200 4th graders were sitting on the gym floor. The band director had just stoked the fires of their enthusiasm with promises of marching in parades, Disneyworld, and performing for fans on the football field.

On the only day when elementary school kids could choose an instrument, the deal seals for most of them, and they could finally join the band!

I was an afterthought. By way of introducing me, in a manner that certainly wouldn’t be confused with a fountain of support, the principal intoned, “And now our new strings teacher will take only a minute more of your time to show you instruments that a couple of you might want to think about.” As he pointed to his watch to remind me that the train had to run on time, I saw promise leave ahead of schedule.

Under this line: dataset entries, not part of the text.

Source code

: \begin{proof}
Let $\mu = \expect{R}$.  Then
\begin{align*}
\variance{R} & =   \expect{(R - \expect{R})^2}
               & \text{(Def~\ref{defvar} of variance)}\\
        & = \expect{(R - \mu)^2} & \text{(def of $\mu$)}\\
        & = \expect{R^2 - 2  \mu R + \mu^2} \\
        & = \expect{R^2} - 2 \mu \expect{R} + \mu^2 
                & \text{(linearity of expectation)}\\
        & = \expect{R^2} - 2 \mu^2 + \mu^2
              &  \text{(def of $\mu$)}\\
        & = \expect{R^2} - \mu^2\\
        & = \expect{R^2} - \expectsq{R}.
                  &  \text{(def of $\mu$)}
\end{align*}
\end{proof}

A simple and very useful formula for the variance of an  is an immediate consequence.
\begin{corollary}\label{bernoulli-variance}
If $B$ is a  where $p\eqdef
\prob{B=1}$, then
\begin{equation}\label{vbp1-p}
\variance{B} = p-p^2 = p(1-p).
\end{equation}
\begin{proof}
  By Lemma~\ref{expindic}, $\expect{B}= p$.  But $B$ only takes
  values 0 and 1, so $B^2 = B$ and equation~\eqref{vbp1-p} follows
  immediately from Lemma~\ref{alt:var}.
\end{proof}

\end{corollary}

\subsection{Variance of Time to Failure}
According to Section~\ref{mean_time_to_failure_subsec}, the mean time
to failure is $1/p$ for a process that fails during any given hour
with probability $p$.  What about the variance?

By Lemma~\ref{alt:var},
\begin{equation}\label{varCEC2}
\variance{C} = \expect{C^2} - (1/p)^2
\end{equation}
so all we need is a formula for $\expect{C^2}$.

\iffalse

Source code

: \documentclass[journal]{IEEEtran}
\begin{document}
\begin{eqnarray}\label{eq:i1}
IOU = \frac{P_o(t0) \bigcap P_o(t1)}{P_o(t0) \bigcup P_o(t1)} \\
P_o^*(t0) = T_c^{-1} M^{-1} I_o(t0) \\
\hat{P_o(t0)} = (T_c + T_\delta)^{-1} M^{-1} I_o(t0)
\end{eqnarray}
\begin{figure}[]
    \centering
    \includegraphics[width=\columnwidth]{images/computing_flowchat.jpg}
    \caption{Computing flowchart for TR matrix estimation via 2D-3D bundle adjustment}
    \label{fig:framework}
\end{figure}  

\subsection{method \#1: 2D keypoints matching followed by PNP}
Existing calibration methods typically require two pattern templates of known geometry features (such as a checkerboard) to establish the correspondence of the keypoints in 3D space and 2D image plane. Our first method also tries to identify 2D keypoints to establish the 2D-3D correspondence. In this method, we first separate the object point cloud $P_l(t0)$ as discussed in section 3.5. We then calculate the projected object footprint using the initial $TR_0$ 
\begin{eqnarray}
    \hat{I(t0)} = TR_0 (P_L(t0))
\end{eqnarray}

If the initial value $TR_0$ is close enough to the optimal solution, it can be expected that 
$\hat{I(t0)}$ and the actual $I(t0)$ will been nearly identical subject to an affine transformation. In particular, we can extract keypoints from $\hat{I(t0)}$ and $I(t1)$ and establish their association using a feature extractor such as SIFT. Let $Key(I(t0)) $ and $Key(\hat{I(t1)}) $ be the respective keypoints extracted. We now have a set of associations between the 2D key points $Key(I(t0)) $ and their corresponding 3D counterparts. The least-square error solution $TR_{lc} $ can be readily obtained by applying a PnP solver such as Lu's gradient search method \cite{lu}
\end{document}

I stood there, in a town where the band program had come into existence around the same year as the covered wagon. Its 200 loyal members were a great source of pride in the community. Certainly, I was respectful of the good work of my colleague, the band director. But I had a daunting challenge: create a strings program in a school system where having a viable number of students was the key to surviving or fold my tent and explore the rewards of retail sales. I was desperate for a few brave souls to have their “I am Spartacus” moment and choose strings.

And twelve did.

Over the years, 12 pioneers became 450 strings students in grades 4-12 in a small, blue-collar town north of Boston. As I discovered that morning, the key to recruitment and retention was simple: establish a sense of purpose by showing them the path.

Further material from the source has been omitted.